What do they have in common? The social starts impossibly late, after midnight - so ways need to be found to combine late night dancing with visiting during the day.

When I think at the expression "noches porteñas", an open air milonga pops into my mind: La Glorieta del Belgrano. Here, I danced golden era tango in a beautiful pavilion in a park, majestic palm trees right next to it. That's how I would prefer any Argentine dancing experience.

Right next to this open air milonga, which bystanders can admire and partake in, there is one of my favorite places in Buenos Aires: Barrio Chino, lively, with huge graffities and very tasty Asian food - a welcomed pause from the bife de chorizo that I have experienced almost every day and proof that I never fail to chase Asian elements around the globe.

Speaking of Argentine beef, there are a couple of eating spots worth mentioning: Siga la Vaca, an all you can eat assado, located in Puerto Madero, Don Hilario, an exquisite parilla in Recoleta, La Cholita, also in Recoleta, serving huge portions of T-bone steak.

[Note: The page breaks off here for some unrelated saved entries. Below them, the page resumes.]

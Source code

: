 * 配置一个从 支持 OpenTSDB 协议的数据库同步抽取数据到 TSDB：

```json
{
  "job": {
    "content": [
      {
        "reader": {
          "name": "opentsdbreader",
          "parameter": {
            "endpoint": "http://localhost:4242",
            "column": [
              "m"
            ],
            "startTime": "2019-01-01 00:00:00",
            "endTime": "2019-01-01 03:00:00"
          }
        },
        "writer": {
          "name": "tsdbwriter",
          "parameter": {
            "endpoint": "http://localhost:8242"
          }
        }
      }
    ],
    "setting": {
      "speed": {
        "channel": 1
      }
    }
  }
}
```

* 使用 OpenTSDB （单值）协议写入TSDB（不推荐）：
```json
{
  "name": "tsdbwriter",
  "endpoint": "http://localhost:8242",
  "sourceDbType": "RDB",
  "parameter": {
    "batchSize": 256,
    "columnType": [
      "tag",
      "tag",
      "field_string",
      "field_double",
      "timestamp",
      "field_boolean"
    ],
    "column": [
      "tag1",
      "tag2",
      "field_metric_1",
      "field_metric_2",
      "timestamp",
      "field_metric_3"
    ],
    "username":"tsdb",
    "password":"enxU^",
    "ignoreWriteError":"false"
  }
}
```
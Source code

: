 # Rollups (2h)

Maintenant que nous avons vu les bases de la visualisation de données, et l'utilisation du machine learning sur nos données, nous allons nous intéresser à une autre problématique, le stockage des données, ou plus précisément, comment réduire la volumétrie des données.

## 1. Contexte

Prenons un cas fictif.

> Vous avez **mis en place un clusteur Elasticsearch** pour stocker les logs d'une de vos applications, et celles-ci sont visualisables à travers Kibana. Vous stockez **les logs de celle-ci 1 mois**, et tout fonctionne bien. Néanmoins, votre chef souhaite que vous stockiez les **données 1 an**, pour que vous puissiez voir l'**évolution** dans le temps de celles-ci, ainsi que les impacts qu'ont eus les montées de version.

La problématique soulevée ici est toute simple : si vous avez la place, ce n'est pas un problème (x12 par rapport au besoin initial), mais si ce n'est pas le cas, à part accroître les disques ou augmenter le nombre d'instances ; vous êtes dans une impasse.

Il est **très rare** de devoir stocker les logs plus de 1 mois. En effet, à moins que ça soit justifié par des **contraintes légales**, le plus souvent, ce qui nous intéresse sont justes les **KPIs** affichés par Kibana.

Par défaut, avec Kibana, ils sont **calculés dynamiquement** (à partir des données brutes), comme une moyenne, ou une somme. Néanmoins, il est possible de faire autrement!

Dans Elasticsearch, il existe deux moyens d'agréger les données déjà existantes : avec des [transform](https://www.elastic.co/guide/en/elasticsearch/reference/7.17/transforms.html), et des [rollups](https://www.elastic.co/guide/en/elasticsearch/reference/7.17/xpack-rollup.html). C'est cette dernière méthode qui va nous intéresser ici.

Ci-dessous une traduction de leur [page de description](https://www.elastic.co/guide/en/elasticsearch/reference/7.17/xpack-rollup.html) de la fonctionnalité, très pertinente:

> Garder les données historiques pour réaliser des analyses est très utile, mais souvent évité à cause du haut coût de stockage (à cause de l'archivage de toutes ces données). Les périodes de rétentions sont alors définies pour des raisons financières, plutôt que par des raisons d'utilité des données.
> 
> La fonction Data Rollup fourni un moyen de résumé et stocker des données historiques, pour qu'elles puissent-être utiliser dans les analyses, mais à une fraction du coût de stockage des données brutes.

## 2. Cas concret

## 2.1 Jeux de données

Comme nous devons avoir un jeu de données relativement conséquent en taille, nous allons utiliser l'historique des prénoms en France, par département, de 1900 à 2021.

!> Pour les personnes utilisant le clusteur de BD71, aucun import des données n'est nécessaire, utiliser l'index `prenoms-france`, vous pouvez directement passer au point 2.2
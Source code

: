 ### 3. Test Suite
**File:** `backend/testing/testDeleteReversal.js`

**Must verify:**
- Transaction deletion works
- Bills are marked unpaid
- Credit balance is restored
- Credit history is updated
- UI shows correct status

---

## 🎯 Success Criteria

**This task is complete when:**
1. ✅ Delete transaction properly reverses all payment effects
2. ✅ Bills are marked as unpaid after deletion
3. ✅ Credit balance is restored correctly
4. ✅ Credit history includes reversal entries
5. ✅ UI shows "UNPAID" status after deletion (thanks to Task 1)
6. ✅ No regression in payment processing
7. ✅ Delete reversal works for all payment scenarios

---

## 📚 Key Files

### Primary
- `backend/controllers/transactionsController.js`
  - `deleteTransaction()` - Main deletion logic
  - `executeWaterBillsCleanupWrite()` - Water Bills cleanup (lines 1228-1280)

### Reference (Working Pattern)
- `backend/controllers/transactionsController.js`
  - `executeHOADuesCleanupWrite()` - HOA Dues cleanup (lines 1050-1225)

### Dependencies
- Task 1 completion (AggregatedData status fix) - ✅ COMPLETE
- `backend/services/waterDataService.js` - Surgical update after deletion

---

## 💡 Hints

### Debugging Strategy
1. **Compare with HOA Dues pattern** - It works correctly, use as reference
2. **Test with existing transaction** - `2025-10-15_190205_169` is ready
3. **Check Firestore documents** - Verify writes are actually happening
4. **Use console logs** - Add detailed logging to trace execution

My feelings were mixed when I finally reached La Boca. I was expecting an explosion of color and lots of vibrancy from the neighborhood famed for its street tango and bright-colored houses. Color it had, but also lots of noise and chaos and endless souvenirs shops. It failed to impress me on a day with grey skies. Maybe it is more buoyant when experienced under the blazing summer sun.

One night in Buenos Aires, I danced tango at the Pipí Cucú Dance Club, at Marabu Salon, where delightful, elegant tango masters were practicing on the dance floor.

La crème de la crème was here, all dancers wanting to achieve that perfect flow on the dance floor. So, yes, it was a bit crowded, but exquisite.

I found the name of the club intriguing, unaware that the “Pipí Cucú” term was referring to something ‘splendid’ and ‘refined’, just the way I was perceiving Buenos Aires and its dance scene. Hence, the name of this blog post and my endless admiration for a city so eclectic and refined.